1 Mayıs 2021 Cumartesi

Mısır Tanrısı Seth Kimdir?

 















 

Mısır Tanrısı Seth Kimdir? 

 Mısır Mitolojisinde Seth


Mısır mitolojisinde Seth kardeşi Osiris’in aksine kötülük tanrısı olarak karşımıza çıkmaktadır. Osiris iyiliğin tanrısıdır. Seth ne kadar uğraşırsa uğraşsın, ne kadar mantık sınırları içerisinde akıllı bir şekilde Osris ile uğraşsa dahi Osiris ve Horus’u yok edememiştir. İyiye karşı kötülük hiçbir zaman bir zafer kazanmamıştır.

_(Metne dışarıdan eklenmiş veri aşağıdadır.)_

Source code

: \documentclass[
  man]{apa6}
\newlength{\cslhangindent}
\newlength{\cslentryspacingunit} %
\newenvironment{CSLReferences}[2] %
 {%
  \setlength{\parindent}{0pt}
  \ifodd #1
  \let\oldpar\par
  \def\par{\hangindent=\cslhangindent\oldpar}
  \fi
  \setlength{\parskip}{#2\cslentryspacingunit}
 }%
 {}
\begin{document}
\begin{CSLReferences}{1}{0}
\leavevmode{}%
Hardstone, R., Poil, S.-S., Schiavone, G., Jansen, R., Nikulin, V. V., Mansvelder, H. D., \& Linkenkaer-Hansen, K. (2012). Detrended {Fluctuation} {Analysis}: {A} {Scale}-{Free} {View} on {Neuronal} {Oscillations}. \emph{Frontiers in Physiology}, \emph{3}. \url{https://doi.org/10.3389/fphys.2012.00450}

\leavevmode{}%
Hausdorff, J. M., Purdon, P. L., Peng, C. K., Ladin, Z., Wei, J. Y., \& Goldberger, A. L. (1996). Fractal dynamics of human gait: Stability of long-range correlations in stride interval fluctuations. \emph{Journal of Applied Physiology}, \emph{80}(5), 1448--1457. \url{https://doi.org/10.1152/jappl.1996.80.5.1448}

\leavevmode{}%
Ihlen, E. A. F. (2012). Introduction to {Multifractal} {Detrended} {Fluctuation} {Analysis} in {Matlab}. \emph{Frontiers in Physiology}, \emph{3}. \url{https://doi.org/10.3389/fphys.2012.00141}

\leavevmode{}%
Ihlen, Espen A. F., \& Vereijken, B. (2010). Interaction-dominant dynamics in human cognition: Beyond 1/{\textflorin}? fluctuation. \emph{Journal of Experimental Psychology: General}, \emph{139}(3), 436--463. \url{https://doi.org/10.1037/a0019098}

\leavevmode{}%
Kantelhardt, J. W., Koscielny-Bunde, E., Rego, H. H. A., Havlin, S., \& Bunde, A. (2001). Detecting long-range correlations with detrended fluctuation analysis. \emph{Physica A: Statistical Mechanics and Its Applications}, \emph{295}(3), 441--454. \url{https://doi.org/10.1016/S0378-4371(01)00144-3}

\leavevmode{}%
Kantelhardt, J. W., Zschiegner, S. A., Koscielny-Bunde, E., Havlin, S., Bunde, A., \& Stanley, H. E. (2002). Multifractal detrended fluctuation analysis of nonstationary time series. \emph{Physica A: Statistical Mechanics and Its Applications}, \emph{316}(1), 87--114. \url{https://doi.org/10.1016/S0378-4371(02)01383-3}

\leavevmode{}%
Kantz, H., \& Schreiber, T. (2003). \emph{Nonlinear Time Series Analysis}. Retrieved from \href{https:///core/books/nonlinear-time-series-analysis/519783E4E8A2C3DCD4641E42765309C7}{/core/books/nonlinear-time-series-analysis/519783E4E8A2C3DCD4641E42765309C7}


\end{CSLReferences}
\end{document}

Bir dönem Tanrı Seth kuzey Mısır’ın kralı olmuştur. Bir eşeğe benzeyen kırmızı saçları ve kocaman kulakları ile hayali bir hayvana benzetilmiştir. Çöl ve fırtına bu tanrı ile özdeşleştirilmiştir. Yunan mitolojisinde ki Typhon’un karşılığı Mısır mitolojisinde ki Seth’tir.

Seth Kimdir?

Seth tanrı Osiris’n erkek kardeşidir. Osiris’in eşi İsis’tir. Osiris ve İsis’in birlikteliğinden oğlu Horus dünyaya gelmiştir. Seth’in dünyaya gelen çocuğu Anubis’tir. Anubis’in aslında tam olarak tanrı Seth’in oğlu olduğu söylenemez. Nephthys eşinden yeterince ilgi ve alaka göremeyince sihir ve büyü ile kendini İsis’in kılığına büründürmüştür. Isis ve Nephthys’in birbirlerine çok benzedikleri söylenmektedir. Bir akşam Osiris’in alkolün etkisi ile biraz sarhoş olmasından faydalanmış ve bir çocuk dünyaya gelmiştir. Bu erkek çocuk Anubis’tir.

Seth Kimdir?
Seth Kimdir?

Seth bereketi ile bilinen Osiris’in tam tersidir. Horus ile girdikleri savaşlar boyunca tanrıça olan Neth Horus’a bir taht vermeyi, Seth’e ise Astarte ve Anat tanrıçalarını vereceğini ilan eden bir anlaşma önermiştir.

Osiris’in Katili

Seth erkek kardeşi olan Osiris’i öldürmesi ile bilinmektedir. Mitolojide yer alan bilgilere göre insanlar ve tanrılar Osiris’i oldukça sever ve değer vermişlerdir. Tanrı Osiris’in koyduğu kanun ve yasaları severek uygulamış ve yerine getirmişlerdir. Kardeşi Seth Osiris’in halk tarafından bu kadar sevilmesini ve her şeyden önemlisi hükümdarlığında başarısını kıskanmıştır. Seth kardeşi Osiris’ten kurtulmak ve ortadan yok etmek istemiştir. Bu durumdan dolayı bir plan yapmaya başlamış ve güven duyduğu 72 kişi tanrı Seth’e bu planın uygulanması için yardım etmiştir.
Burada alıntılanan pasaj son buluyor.